◆ Directions for this task
Please find every line in the records below that contains the word "errors", and copy it.
________________________
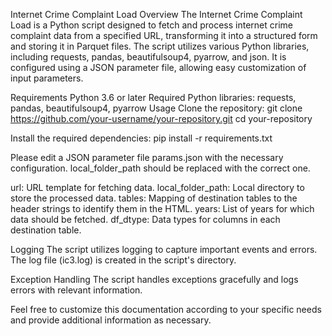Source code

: Internet Crime Complaint Load
Overview
The Internet Crime Complaint Load is a Python script designed to fetch and process internet crime complaint data from a specified URL, transforming it into a structured form and storing it in Parquet files. The script utilizes various Python libraries, including requests, pandas, beautifulsoup4, pyarrow, and json. It is configured using a JSON parameter file, allowing easy customization of input parameters.

Requirements
Python 3.6 or later
Required Python libraries: requests, pandas, beautifulsoup4, pyarrow
Usage
Clone the repository:
git clone https://github.com/your-username/your-repository.git
cd your-repository

Install the required dependencies:
pip install -r requirements.txt

Please edit a JSON parameter file params.json with the necessary configuration. local_folder_path should be replaced with the correct one.

url: URL template for fetching data.
local_folder_path: Local directory to store the processed data.
tables: Mapping of destination tables to the header strings to identify them in the HTML.
years: List of years for which data should be fetched.
df_dtype: Data types for columns in each destination table.

Logging
The script utilizes logging to capture important events and errors. The log file (ic3.log) is created in the script's directory.

Exception Handling
The script handles exceptions gracefully and logs errors with relevant information.

Feel free to customize this documentation according to your specific needs and provide additional information as necessary.
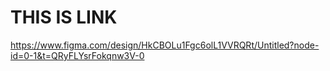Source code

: # THIS IS LINK 


https://www.figma.com/design/HkCBOLu1Fgc6olL1VVRQRt/Untitled?node-id=0-1&t=QRyFLYsrFokqnw3V-0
________________________
◆ Exercise response
The script utilizes logging to capture important events and errors. The log file (ic3.log) is created in the script's directory.
The script handles exceptions gracefully and logs errors with relevant information.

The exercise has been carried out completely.